It is believed that dhokla was made using a combination of rice and chickpea flour. Over time, different variations and adaptations of the dish have emerged, incorporating alternative grains such as semolina and lentils. The fermentation process involved in making dhokla is a key element of its preparation. The batter, consisting of the chosen flour, is mixed with yoghurt or water and set aside to ferment for several hours. This process not only imparts a unique flavour to the dish but also enhances its nutritional value.

Health Benefits of Eating Dhokla

Digestive Health

Dhokla contains dietary fibre, which aids in regulating bowel movements, preventing constipation, and promoting a healthy digestive system. The fermentation process involved in making dhokla increases the bioavailability of nutrients and promotes the growth of beneficial gut bacteria. These bacteria help maintain healthy gut flora, improving digestion and preventing digestive disorders.

Weight Management

Dhokla's high protein and fibre content promotes satiety, keeping you fuller for longer periods and preventing overeating. The inclusion of fibre also helps regulate blood sugar levels, preventing spikes and crashes that can lead to unhealthy food cravings and excessive calorie consumption. Moreover, dhokla is a steamed snack made with less oil in comparison to fried snacks, which makes it lower in calories and advisable for weight management.

Heart Health

The fermentation process enhances its nutritional value by increasing the presence of antioxidants, such as vitamin C. These antioxidants help reduce oxidative stress and inflammation, which are known risk factors for heart disease. Additionally, the absence of unhealthy fats in dhokla makes it a heart-friendly option that can be enjoyed guilt-free.

Nutrient-Rich

Dhokla is not only flavourful but also packed with nutrition. Chickpea flour, the main ingredient, is a good source of protein, dietary fibre, folate, iron, and magnesium. Protein is essential for muscle repair and growth, while dietary fibre aids in digestion and promotes a healthy digestive system. Folate is important for cell growth and repair; iron helps transport oxygen throughout the body; and magnesium is crucial for muscle function and maintaining a healthy nervous system. Incorporating dhokla into your diet can help meet your nutritional needs while enjoying a delicious snack.

Blood Sugar Control

Dhokla is beneficial for individuals with diabetes or those aiming to regulate their blood sugar levels, as it has a low glycemic index. The high fibre content in dhokla helps slow down the absorption of sugars in the bloodstream, preventing sudden spikes in blood glucose levels. This helps promote stable blood sugar control and reduces the risk of complications associated with diabetes. By incorporating dhokla into a balanced meal plan, individuals can enjoy a flavourful snack without experiencing significant fluctuations in blood sugar levels.

Bone Health

Magnesium plays a crucial role in the absorption and metabolism of calcium, a mineral essential for strong bones and teeth. The magnesium content in dhokla can ensure an adequate intake of magnesium, which supports bone health and reduces the risk of osteoporosis and fractures. That's not all. The presence of magnesium also helps regulate blood pressure.

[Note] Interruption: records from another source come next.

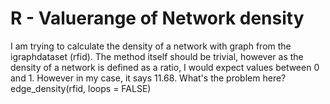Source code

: 
# R - Valuerange of Network density

I am trying to calculate the density of a network with graph from the igraphdataset (rfid). The method itself should be trivial, however as the density of a network is defined as a ratio, I would expect values between 0 and 1.
However in my case, it says 11.68. What's the problem here?
edge_density(rfid, loops = FALSE)


        
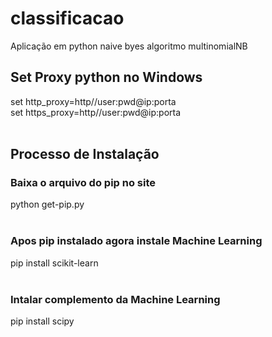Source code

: # classificacao
Aplicação em python  naive byes  algoritmo multinomialNB

## Set Proxy python no Windows 
set http_proxy=http//user:pwd@ip:porta <br/>
set https_proxy=http//user:pwd@ip:porta<br/><br/>

## Processo de Instalação
### Baixa o arquivo do pip no site
python get-pip.py <br/><br/>

### Apos pip instalado agora instale Machine Learning
pip install scikit-learn<br/><br/>

### Intalar complemento da Machine Learning
pip install scipy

The Gujarati dhokla dish offers not only a delightful culinary experience but also numerous health benefits. From supporting digestive health, weight management, and heart health to providing essential nutrients, regulating blood sugar levels, and promoting bone and skin health, dhokla proves to be a versatile and nutritious addition to any balanced eating plan. So, embrace the flavours and goodness of dhokla and enjoy the journey towards a healthier lifestyle.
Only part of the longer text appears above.